WORK ITEM: Each line of the data needs to be transcribed exactly.
───── DATA SHOWN
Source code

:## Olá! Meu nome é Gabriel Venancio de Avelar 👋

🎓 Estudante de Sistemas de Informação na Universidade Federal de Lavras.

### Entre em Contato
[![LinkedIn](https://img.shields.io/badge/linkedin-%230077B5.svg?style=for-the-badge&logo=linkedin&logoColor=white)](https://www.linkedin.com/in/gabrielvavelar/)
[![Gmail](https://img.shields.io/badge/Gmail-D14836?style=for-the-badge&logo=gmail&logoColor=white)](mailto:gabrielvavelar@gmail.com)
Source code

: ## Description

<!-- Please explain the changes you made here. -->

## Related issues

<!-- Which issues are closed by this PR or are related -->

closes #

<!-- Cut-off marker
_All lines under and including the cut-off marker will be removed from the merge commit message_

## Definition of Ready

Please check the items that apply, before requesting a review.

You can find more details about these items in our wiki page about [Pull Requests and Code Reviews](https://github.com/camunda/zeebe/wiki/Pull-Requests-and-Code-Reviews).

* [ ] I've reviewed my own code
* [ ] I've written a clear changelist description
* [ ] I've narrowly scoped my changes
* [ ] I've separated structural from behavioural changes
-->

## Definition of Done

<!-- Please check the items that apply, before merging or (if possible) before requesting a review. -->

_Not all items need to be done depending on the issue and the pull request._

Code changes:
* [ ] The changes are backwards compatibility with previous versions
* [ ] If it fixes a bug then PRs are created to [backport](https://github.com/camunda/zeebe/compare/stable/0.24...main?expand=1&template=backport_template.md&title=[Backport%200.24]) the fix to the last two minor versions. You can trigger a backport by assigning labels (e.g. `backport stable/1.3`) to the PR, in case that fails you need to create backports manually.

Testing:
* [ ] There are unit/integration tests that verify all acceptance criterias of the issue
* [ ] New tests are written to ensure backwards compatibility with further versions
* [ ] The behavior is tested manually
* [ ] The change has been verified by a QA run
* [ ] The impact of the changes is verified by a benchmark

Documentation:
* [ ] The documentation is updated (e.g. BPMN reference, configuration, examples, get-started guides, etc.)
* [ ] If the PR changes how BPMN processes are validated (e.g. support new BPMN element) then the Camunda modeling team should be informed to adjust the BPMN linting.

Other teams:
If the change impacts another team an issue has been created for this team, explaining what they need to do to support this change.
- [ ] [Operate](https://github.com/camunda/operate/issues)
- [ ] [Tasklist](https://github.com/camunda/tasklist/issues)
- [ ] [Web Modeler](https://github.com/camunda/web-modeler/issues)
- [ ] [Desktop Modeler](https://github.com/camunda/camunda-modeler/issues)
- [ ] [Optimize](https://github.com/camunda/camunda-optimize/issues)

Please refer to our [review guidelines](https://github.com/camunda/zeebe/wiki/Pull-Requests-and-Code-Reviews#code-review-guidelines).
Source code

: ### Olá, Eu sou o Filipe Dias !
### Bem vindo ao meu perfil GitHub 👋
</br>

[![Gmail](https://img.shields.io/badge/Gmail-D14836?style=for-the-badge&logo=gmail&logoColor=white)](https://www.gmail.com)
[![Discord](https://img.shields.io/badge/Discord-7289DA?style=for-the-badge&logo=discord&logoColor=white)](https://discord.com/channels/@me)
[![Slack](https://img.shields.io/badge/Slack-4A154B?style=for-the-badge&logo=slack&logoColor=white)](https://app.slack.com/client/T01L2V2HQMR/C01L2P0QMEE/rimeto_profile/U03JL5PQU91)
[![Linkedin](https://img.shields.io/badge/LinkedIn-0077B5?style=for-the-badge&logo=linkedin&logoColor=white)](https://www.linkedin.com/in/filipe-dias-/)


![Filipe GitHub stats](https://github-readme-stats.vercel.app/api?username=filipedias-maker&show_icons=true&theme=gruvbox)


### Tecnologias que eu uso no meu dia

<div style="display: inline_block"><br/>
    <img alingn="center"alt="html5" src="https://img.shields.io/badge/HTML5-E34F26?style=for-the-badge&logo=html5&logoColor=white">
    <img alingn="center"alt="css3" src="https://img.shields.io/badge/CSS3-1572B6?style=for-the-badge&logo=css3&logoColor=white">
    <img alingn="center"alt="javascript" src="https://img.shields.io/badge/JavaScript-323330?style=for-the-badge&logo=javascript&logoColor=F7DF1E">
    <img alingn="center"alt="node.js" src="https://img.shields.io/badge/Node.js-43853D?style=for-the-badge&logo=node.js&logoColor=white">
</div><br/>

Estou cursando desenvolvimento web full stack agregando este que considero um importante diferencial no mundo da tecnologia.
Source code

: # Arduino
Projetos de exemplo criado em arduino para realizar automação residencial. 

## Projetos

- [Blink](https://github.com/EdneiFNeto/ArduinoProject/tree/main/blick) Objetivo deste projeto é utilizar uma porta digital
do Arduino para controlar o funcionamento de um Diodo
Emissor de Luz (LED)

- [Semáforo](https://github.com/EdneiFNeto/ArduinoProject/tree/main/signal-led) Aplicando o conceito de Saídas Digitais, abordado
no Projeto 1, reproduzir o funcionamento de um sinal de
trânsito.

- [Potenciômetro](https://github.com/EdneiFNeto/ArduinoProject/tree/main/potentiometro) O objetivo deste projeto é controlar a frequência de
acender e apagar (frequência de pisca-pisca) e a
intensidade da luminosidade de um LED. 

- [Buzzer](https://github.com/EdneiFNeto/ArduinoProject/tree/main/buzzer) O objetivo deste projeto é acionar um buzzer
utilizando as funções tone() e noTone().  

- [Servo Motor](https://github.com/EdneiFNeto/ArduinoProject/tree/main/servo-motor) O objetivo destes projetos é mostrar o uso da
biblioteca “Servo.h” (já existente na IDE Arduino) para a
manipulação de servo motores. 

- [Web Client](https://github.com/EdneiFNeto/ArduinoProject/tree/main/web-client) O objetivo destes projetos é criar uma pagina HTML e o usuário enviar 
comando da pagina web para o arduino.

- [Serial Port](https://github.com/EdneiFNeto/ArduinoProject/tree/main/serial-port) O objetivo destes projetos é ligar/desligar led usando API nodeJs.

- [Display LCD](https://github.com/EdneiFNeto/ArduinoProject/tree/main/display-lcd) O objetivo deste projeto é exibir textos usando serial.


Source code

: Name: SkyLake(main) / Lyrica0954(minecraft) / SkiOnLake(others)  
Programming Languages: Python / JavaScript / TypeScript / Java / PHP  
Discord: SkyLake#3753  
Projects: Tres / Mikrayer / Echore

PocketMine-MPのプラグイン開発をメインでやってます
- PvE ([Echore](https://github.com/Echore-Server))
──────────
RESPONSE BOX:
Source code

:## Olá! Meu nome é Gabriel Venancio de Avelar 👋

🎓 Estudante de Sistemas de Informação na Universidade Federal de Lavras.

### Entre em Contato
[![LinkedIn](https://img.shields.io/badge/linkedin-%230077B5.svg?style=for-the-badge&logo=linkedin&logoColor=white)](https://www.linkedin.com/in/gabrielvavelar/)
[![Gmail](https://img.shields.io/badge/Gmail-D14836?style=for-the-badge&logo=gmail&logoColor=white)](mailto:gabrielvavelar@gmail.com)
Source code

: ## Description

<!-- Please explain the changes you made here. -->

## Related issues

<!-- Which issues are closed by this PR or are related -->

closes #

<!-- Cut-off marker
_All lines under and including the cut-off marker will be removed from the merge commit message_

## Definition of Ready

Please check the items that apply, before requesting a review.

You can find more details about these items in our wiki page about [Pull Requests and Code Reviews](https://github.com/camunda/zeebe/wiki/Pull-Requests-and-Code-Reviews).

* [ ] I've reviewed my own code
* [ ] I've written a clear changelist description
* [ ] I've narrowly scoped my changes
* [ ] I've separated structural from behavioural changes
-->

## Definition of Done

<!-- Please check the items that apply, before merging or (if possible) before requesting a review. -->

_Not all items need to be done depending on the issue and the pull request._

Code changes:
* [ ] The changes are backwards compatibility with previous versions
* [ ] If it fixes a bug then PRs are created to [backport](https://github.com/camunda/zeebe/compare/stable/0.24...main?expand=1&template=backport_template.md&title=[Backport%200.24]) the fix to the last two minor versions. You can trigger a backport by assigning labels (e.g. `backport stable/1.3`) to the PR, in case that fails you need to create backports manually.

Testing:
* [ ] There are unit/integration tests that verify all acceptance criterias of the issue
* [ ] New tests are written to ensure backwards compatibility with further versions
* [ ] The behavior is tested manually
* [ ] The change has been verified by a QA run
* [ ] The impact of the changes is verified by a benchmark

Documentation:
* [ ] The documentation is updated (e.g. BPMN reference, configuration, examples, get-started guides, etc.)
* [ ] If the PR changes how BPMN processes are validated (e.g. support new BPMN element) then the Camunda modeling team should be informed to adjust the BPMN linting.

Other teams:
If the change impacts another team an issue has been created for this team, explaining what they need to do to support this change.
- [ ] [Operate](https://github.com/camunda/operate/issues)
- [ ] [Tasklist](https://github.com/camunda/tasklist/issues)
- [ ] [Web Modeler](https://github.com/camunda/web-modeler/issues)
- [ ] [Desktop Modeler](https://github.com/camunda/camunda-modeler/issues)
- [ ] [Optimize](https://github.com/camunda/camunda-optimize/issues)

Please refer to our [review guidelines](https://github.com/camunda/zeebe/wiki/Pull-Requests-and-Code-Reviews#code-review-guidelines).
Source code

: ### Olá, Eu sou o Filipe Dias !
### Bem vindo ao meu perfil GitHub 👋
</br>

[![Gmail](https://img.shields.io/badge/Gmail-D14836?style=for-the-badge&logo=gmail&logoColor=white)](https://www.gmail.com)
[![Discord](https://img.shields.io/badge/Discord-7289DA?style=for-the-badge&logo=discord&logoColor=white)](https://discord.com/channels/@me)
[![Slack](https://img.shields.io/badge/Slack-4A154B?style=for-the-badge&logo=slack&logoColor=white)](https://app.slack.com/client/T01L2V2HQMR/C01L2P0QMEE/rimeto_profile/U03JL5PQU91)
[![Linkedin](https://img.shields.io/badge/LinkedIn-0077B5?style=for-the-badge&logo=linkedin&logoColor=white)](https://www.linkedin.com/in/filipe-dias-/)


![Filipe GitHub stats](https://github-readme-stats.vercel.app/api?username=filipedias-maker&show_icons=true&theme=gruvbox)


### Tecnologias que eu uso no meu dia

<div style="display: inline_block"><br/>
    <img alingn="center"alt="html5" src="https://img.shields.io/badge/HTML5-E34F26?style=for-the-badge&logo=html5&logoColor=white">
    <img alingn="center"alt="css3" src="https://img.shields.io/badge/CSS3-1572B6?style=for-the-badge&logo=css3&logoColor=white">
    <img alingn="center"alt="javascript" src="https://img.shields.io/badge/JavaScript-323330?style=for-the-badge&logo=javascript&logoColor=F7DF1E">
    <img alingn="center"alt="node.js" src="https://img.shields.io/badge/Node.js-43853D?style=for-the-badge&logo=node.js&logoColor=white">
</div><br/>

Estou cursando desenvolvimento web full stack agregando este que considero um importante diferencial no mundo da tecnologia.
Source code

: # Arduino
Projetos de exemplo criado em arduino para realizar automação residencial. 

## Projetos

- [Blink](https://github.com/EdneiFNeto/ArduinoProject/tree/main/blick) Objetivo deste projeto é utilizar uma porta digital
do Arduino para controlar o funcionamento de um Diodo
Emissor de Luz (LED)

- [Semáforo](https://github.com/EdneiFNeto/ArduinoProject/tree/main/signal-led) Aplicando o conceito de Saídas Digitais, abordado
no Projeto 1, reproduzir o funcionamento de um sinal de
trânsito.

- [Potenciômetro](https://github.com/EdneiFNeto/ArduinoProject/tree/main/potentiometro) O objetivo deste projeto é controlar a frequência de
acender e apagar (frequência de pisca-pisca) e a
intensidade da luminosidade de um LED. 

- [Buzzer](https://github.com/EdneiFNeto/ArduinoProject/tree/main/buzzer) O objetivo deste projeto é acionar um buzzer
utilizando as funções tone() e noTone().  

- [Servo Motor](https://github.com/EdneiFNeto/ArduinoProject/tree/main/servo-motor) O objetivo destes projetos é mostrar o uso da
biblioteca “Servo.h” (já existente na IDE Arduino) para a
manipulação de servo motores. 

- [Web Client](https://github.com/EdneiFNeto/ArduinoProject/tree/main/web-client) O objetivo destes projetos é criar uma pagina HTML e o usuário enviar 
comando da pagina web para o arduino.

- [Serial Port](https://github.com/EdneiFNeto/ArduinoProject/tree/main/serial-port) O objetivo destes projetos é ligar/desligar led usando API nodeJs.

- [Display LCD](https://github.com/EdneiFNeto/ArduinoProject/tree/main/display-lcd) O objetivo deste projeto é exibir textos usando serial.


Source code

: Name: SkyLake(main) / Lyrica0954(minecraft) / SkiOnLake(others)  
Programming Languages: Python / JavaScript / TypeScript / Java / PHP  
Discord: SkyLake#3753  
Projects: Tres / Mikrayer / Echore

PocketMine-MPのプラグイン開発をメインでやってます
- PvE ([Echore](https://github.com/Echore-Server))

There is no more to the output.